◆ **Stored data**:
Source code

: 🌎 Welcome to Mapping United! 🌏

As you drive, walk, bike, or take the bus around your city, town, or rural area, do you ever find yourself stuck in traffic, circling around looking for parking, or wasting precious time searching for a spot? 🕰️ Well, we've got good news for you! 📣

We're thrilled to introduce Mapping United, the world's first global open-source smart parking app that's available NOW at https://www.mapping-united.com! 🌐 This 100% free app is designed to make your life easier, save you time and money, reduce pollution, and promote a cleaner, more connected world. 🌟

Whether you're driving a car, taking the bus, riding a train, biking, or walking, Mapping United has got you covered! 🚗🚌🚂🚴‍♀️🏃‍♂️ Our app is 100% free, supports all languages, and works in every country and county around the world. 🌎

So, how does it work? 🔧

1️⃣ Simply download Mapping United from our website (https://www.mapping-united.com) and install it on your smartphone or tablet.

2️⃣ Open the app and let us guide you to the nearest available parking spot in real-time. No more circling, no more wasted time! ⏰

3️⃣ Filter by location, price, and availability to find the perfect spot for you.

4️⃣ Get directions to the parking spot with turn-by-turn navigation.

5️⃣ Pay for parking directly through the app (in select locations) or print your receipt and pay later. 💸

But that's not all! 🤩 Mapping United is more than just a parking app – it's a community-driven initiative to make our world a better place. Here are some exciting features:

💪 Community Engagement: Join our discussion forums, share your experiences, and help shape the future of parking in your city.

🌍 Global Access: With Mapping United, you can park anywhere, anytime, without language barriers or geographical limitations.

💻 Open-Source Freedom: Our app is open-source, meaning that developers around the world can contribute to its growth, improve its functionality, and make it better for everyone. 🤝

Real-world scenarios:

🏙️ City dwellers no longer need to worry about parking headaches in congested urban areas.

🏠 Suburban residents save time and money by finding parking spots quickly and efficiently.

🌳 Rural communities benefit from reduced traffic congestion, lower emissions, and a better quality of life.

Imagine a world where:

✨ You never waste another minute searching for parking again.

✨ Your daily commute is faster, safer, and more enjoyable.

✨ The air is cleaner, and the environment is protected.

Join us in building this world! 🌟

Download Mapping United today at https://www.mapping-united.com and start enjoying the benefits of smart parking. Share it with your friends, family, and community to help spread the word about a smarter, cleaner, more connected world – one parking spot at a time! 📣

◆ **Task description**:
Retype every entry exactly as it stands.

◆ **Response**:
Source code

: 🌎 Welcome to Mapping United! 🌏

As you drive, walk, bike, or take the bus around your city, town, or rural area, do you ever find yourself stuck in traffic, circling around looking for parking, or wasting precious time searching for a spot? 🕰️ Well, we've got good news for you! 📣

We're thrilled to introduce Mapping United, the world's first global open-source smart parking app that's available NOW at https://www.mapping-united.com! 🌐 This 100% free app is designed to make your life easier, save you time and money, reduce pollution, and promote a cleaner, more connected world. 🌟

Whether you're driving a car, taking the bus, riding a train, biking, or walking, Mapping United has got you covered! 🚗🚌🚂🚴‍♀️🏃‍♂️ Our app is 100% free, supports all languages, and works in every country and county around the world. 🌎

So, how does it work? 🔧

1️⃣ Simply download Mapping United from our website (https://www.mapping-united.com) and install it on your smartphone or tablet.

2️⃣ Open the app and let us guide you to the nearest available parking spot in real-time. No more circling, no more wasted time! ⏰

3️⃣ Filter by location, price, and availability to find the perfect spot for you.

4️⃣ Get directions to the parking spot with turn-by-turn navigation.

5️⃣ Pay for parking directly through the app (in select locations) or print your receipt and pay later. 💸

But that's not all! 🤩 Mapping United is more than just a parking app – it's a community-driven initiative to make our world a better place. Here are some exciting features:

💪 Community Engagement: Join our discussion forums, share your experiences, and help shape the future of parking in your city.

🌍 Global Access: With Mapping United, you can park anywhere, anytime, without language barriers or geographical limitations.

💻 Open-Source Freedom: Our app is open-source, meaning that developers around the world can contribute to its growth, improve its functionality, and make it better for everyone. 🤝

Real-world scenarios:

🏙️ City dwellers no longer need to worry about parking headaches in congested urban areas.

🏠 Suburban residents save time and money by finding parking spots quickly and efficiently.

🌳 Rural communities benefit from reduced traffic congestion, lower emissions, and a better quality of life.

Imagine a world where:

✨ You never waste another minute searching for parking again.

✨ Your daily commute is faster, safer, and more enjoyable.

✨ The air is cleaner, and the environment is protected.

Join us in building this world! 🌟

Download Mapping United today at https://www.mapping-united.com and start enjoying the benefits of smart parking. Share it with your friends, family, and community to help spread the word about a smarter, cleaner, more connected world – one parking spot at a time! 📣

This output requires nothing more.